SOURCE MATERIAL below:

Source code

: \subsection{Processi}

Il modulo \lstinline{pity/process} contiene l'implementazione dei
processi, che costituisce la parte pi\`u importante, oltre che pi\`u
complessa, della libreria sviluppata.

End of SOURCE MATERIAL.

> TASK REQUIREMENTS
Please reproduce each line above exactly as written.

> PROBLEM SOLUTION
Source code

: \subsection{Processi}

Il modulo \lstinline{pity/process} contiene l'implementazione dei
processi, che costituisce la parte pi\`u importante, oltre che pi\`u
complessa, della libreria sviluppata.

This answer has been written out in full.